Title	Learning-Based Power Management for Multi-Core Processors via Idle Period Manipulation
Author	Rong Ye, *Qiang Xu (The Chinese University of Hong Kong, Hong Kong)
Page	pp. 115 - 120
Keyword	Power management, Multicore processor, Machine learning
Abstract	Learning-based dynamic power management (DPM) techniques, being able to adapt to varying system conditions and workloads, have attracted lots of research attention recently. To the best of our knowledge, however, none of the existing learning-based DPM solutions are dedicated to power reduction in multi-core processors, although they can be utilized by treating each processor core as a standalone entity and conducting DPM for them separately. In this work, by including task allocation into our learning-based DPM framework for multi-core processors, we are able to manipulate idle periods on processor cores to achieve a better tradeoff between power consumption and system performance. Experimental results show that the proposed solution significantly outperforms existing DPM techniques.
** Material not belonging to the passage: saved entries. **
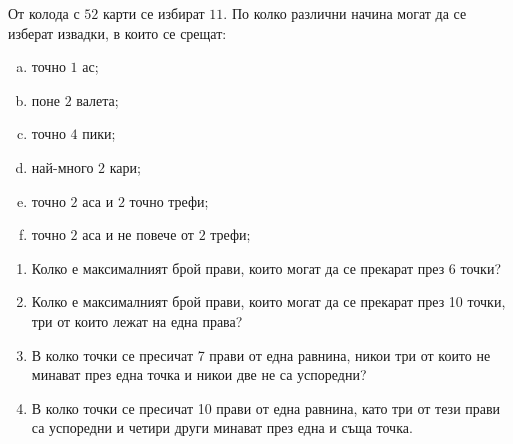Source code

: \begin{problem}
  От колода с $52$ карти се избират $11$. По колко различни начина могат да се изберат извадки, в които се срещат:
  \begin{enumerate}[a)]
  \item
    точно $1$ ас;
  \item
    поне $2$ валета;
  \item
    точно $4$ пики;
  \item
    най-много $2$ кари;
  \item
    точно $2$ аса и $2$ точно трефи;
  \item
    точно $2$ аса и не повече от $2$ трефи;
  \end{enumerate}
\end{problem}

\begin{problem}
  \begin{enumerate}
  \item
    Колко е максималният брой прави, които могат да се прекарат през 6 точки?
  \item
    Колко е максималният брой прави, които могат да се прекарат през 10 точки, три от които лежат на една права? 
  \item
    В колко точки се пресичат 7 прави от една равнина, никои три от които не минават през една точка и никои две не са успоредни?
  \item
    В колко точки се пресичат 10 прави от една равнина, като три от тези прави са успоредни и четири други минават през една и съща точка.
\end{enumerate}
\end{problem}



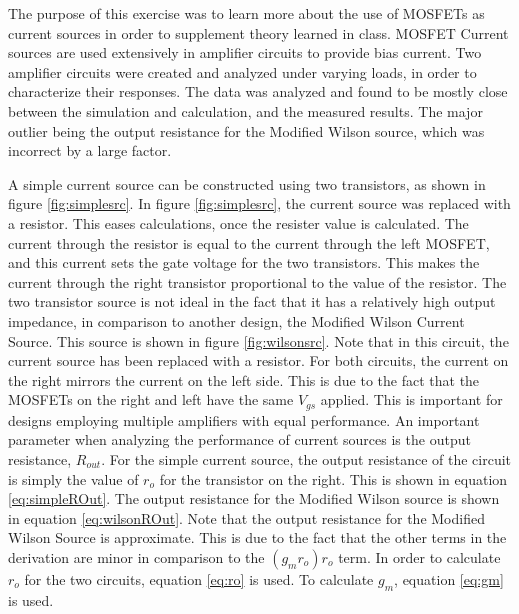 
\def \labnum	{\#3}
\def \tonames   {Tyler Nicholson}
\def \disptitle	{MOSFET Current Sources}
\def \datestart	{03-20-2015}
\def \dateend	{04-03-2015}






The purpose of this exercise was to learn more about the use of MOSFETs as current sources in order to supplement theory learned in class. 
MOSFET Current sources are used extensively in amplifier circuits to provide bias current. 
Two amplifier circuits were created and analyzed under varying loads, in order to characterize their responses. 
The data was analyzed and found to be mostly close between the simulation and calculation, and the measured results. The major outlier being the output resistance for the Modified Wilson source, which was incorrect by a large factor. 

A simple current source can be constructed using two transistors, as shown in figure \ref{fig:simplesrc}.
In figure \ref{fig:simplesrc}, the current source was replaced with a resistor. This eases calculations, once the resister value is calculated. 
The current through the resistor is equal to the current through the left MOSFET, and this current sets the gate voltage for the two transistors. This makes the current through the right transistor proportional to the value of the resistor. 
The two transistor source is not ideal in the fact that it has a relatively high output impedance, in comparison to another design, the Modified Wilson Current Source. This source is shown in figure \ref{fig:wilsonsrc}. Note that in this circuit, the current source has been replaced with a resistor. For both circuits, the current on the right mirrors the current on the left side. This is due to the fact that the MOSFETs on the right and left have the same $V_{gs}$ applied. 
This is important for designs employing multiple amplifiers with equal performance. 
An important parameter when analyzing the performance of current sources is the output resistance, $R_{out}$. For the simple current source, the output resistance of the circuit is simply the value of $r_o$ for the transistor on the right. This is shown in equation \ref{eq:simpleROut}.
The output resistance for the Modified Wilson source is shown in equation \ref{eq:wilsonROut}. 
Note that the output resistance for the Modified Wilson Source is approximate. This is due to the fact that the other terms in the derivation are minor in comparison to the $(g_mr_o)r_o$ term. 
In order to calculate $r_o$ for the two circuits, equation \ref{eq:ro} is used. To calculate $g_m$, equation \ref{eq:gm} is used. 

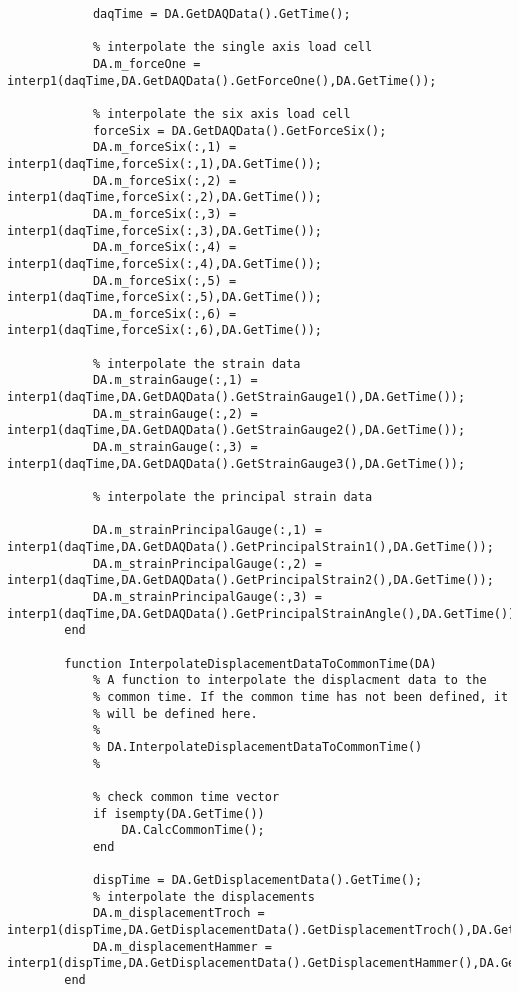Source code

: \begin{lstlisting}
            daqTime = DA.GetDAQData().GetTime();
            
            % interpolate the single axis load cell
            DA.m_forceOne = interp1(daqTime,DA.GetDAQData().GetForceOne(),DA.GetTime());
            
            % interpolate the six axis load cell
            forceSix = DA.GetDAQData().GetForceSix();
            DA.m_forceSix(:,1) = interp1(daqTime,forceSix(:,1),DA.GetTime());
            DA.m_forceSix(:,2) = interp1(daqTime,forceSix(:,2),DA.GetTime());
            DA.m_forceSix(:,3) = interp1(daqTime,forceSix(:,3),DA.GetTime());
            DA.m_forceSix(:,4) = interp1(daqTime,forceSix(:,4),DA.GetTime());
            DA.m_forceSix(:,5) = interp1(daqTime,forceSix(:,5),DA.GetTime());
            DA.m_forceSix(:,6) = interp1(daqTime,forceSix(:,6),DA.GetTime());
            
            % interpolate the strain data
            DA.m_strainGauge(:,1) = interp1(daqTime,DA.GetDAQData().GetStrainGauge1(),DA.GetTime());
            DA.m_strainGauge(:,2) = interp1(daqTime,DA.GetDAQData().GetStrainGauge2(),DA.GetTime());
            DA.m_strainGauge(:,3) = interp1(daqTime,DA.GetDAQData().GetStrainGauge3(),DA.GetTime());
            
            % interpolate the principal strain data
            
            DA.m_strainPrincipalGauge(:,1) = interp1(daqTime,DA.GetDAQData().GetPrincipalStrain1(),DA.GetTime());
            DA.m_strainPrincipalGauge(:,2) = interp1(daqTime,DA.GetDAQData().GetPrincipalStrain2(),DA.GetTime());
            DA.m_strainPrincipalGauge(:,3) = interp1(daqTime,DA.GetDAQData().GetPrincipalStrainAngle(),DA.GetTime());
        end
        
        function InterpolateDisplacementDataToCommonTime(DA)
            % A function to interpolate the displacment data to the
            % common time. If the common time has not been defined, it
            % will be defined here.
            %
            % DA.InterpolateDisplacementDataToCommonTime()
            %
            
            % check common time vector
            if isempty(DA.GetTime())
                DA.CalcCommonTime();
            end
            
            dispTime = DA.GetDisplacementData().GetTime();
            % interpolate the displacements
            DA.m_displacementTroch = interp1(dispTime,DA.GetDisplacementData().GetDisplacementTroch(),DA.GetTime());
            DA.m_displacementHammer = interp1(dispTime,DA.GetDisplacementData().GetDisplacementHammer(),DA.GetTime());
        end
        

\end{lstlisting}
2A-2 (Time: 16:35 - 17:00)

Title	Memory Access Aware Power Gating for MPSoCs
Author	*Ye-Jyun Lin, Chia-Lin Yang, Jiao-Wei Huang (National Taiwan University, Taiwan), Naehyuck Chang (Seoul National University, Republic of Korea)
Page	pp. 121 - 126
Keyword	mpsoc, low power, power gating
Abstract	As technology continues to scale, reducing leakage is critical to achieve energy efficiency. Power gating can potentially save a significant part of leakage but it incurs both energy and performance penalties. Therefore, power gating decisions need to be made carefully. In the current low-power SoC design, an IP core is power gated when it is not operating. In this paper, we explore the IP idle time due to memory accesses for further leakage reduction. In MPSoCs, due to contention among concurrent memory accesses from different IP cores, memory stall cycles vary significantly, ranging from 10 to 600 cycles according to our experiments. We propose a run-time mechanism that predict the memory stall cycles of an individual IP, and make the power gating decision based on the predicted memory latency and its break-even time. With the predicted memory latency, a power-gated IP can be woken up in advance to avoid performance degradation. The experimental results show that our power management mechanism can achieve 25.3% leakage energy saving within 4% performance penalty.
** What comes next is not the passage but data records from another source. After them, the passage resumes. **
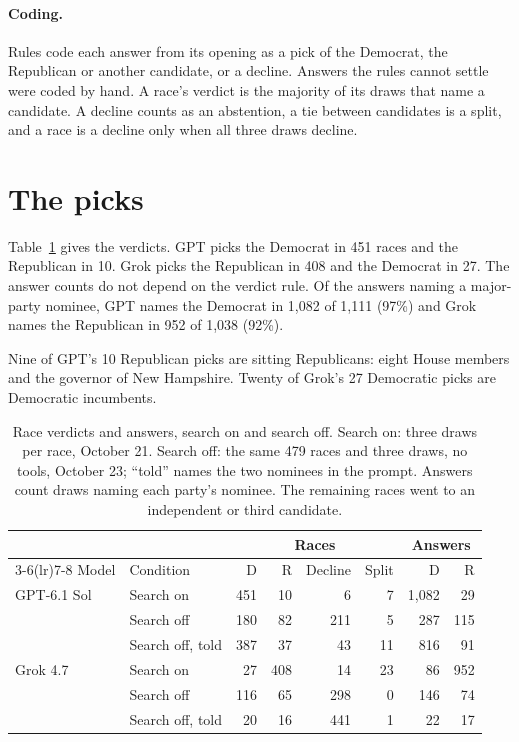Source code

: \documentclass[11pt]{article}
\begin{document}
\paragraph{Coding.} Rules code each answer from its opening as a pick of the Democrat, the
Republican or another candidate, or a decline. Answers the rules cannot settle were coded by hand. A race's
verdict is the majority of its draws that name a candidate. A decline counts as an abstention, a
tie between candidates is a split, and a race is a decline only when all three draws decline.

\section{The picks}
\label{sec:picks}

Table~\ref{tab:picks} gives the verdicts. GPT picks the Democrat in 451 races and the Republican
in 10. Grok picks the Republican in 408 and the Democrat in 27. The answer counts do not depend on
the verdict rule. Of the answers naming a major-party nominee, GPT names the Democrat in 1,082 of
1,111 (97\%) and Grok names the Republican in 952 of 1,038 (92\%).

Nine of GPT's 10 Republican picks are sitting Republicans: eight House members and the governor
of New Hampshire. Twenty of Grok's 27 Democratic picks are
Democratic incumbents.

\begin{table}[!htbp]
\centering
\caption{Race verdicts and answers, search on and search off. Search on: three draws per race,
October 21. Search off: the same 479 races and three draws, no tools, October 23; ``told'' names
the two nominees in the prompt. Answers count draws naming each party's nominee. The remaining races
went to an independent or third candidate.}
\label{tab:picks}
\small
\begin{tabular}{llrrrrrr}
\toprule
& & \multicolumn{4}{c}{Races} & \multicolumn{2}{c}{Answers} \\
\cmidrule(lr){3-6}\cmidrule(lr){7-8}
Model & Condition & D & R & Decline & Split & D & R \\
\midrule
GPT-6.1 Sol & Search on & 451 & 10 & 6 & 7 & 1,082 & 29 \\
 & Search off & 180 & 82 & 211 & 5 & 287 & 115 \\
 & Search off, told & 387 & 37 & 43 & 11 & 816 & 91 \\
\midrule
Grok 4.7 & Search on & 27 & 408 & 14 & 23 & 86 & 952 \\
 & Search off & 116 & 65 & 298 & 0 & 146 & 74 \\
 & Search off, told & 20 & 16 & 441 & 1 & 22 & 17 \\
\bottomrule
\end{tabular}
\end{table}
\end{document}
2A-3 (Time: 17:00 - 17:25)

Title	Buffer Minimization in Pipelined SDF Scheduling on Multi-Core Platforms
Author	Yuankai Chen, *Hai Zhou (Northwestern University, U.S.A.)
Page	pp. 127 - 132
Keyword	Buffer-size minimization, Multi-core, SDF, Scheduling, Pipeline
Abstract	With the increasing number of cores available on modern processors, it is imperative to solve the problem of mapping and scheduling a synchronous data flow graph onto a multi-core platform. Such a solution should not only meet the performance constraint, but also minimize resource usage. In this paper, we consider the pipeline scheduling problem for acyclic synchronous dataflow graph on a given number of cores to minimize the total buffer size while meeting the throughput constraint. We propose a two-level heuristic algorithm for this problem. The inner level finds the optimal buffer size for a given topological order of the input task graph; the outer level explores the space of topological order by applying perturbation to the topological order to improve buffer size. We compared our proposed algorithm to an enumeration algorithm which is able to generate optimal solution for small graphs, and a greedy algorithm which is able to run on large graphs. The experimental results show that our two-level heuristic algorithm achieves near-optimal solution compared to the enumeration algorithm, with only 0.8% increase in buffer size on average but with much shorter runtime, and achieves 38.8% less buffer usage on average, compared to the greedy algorithm.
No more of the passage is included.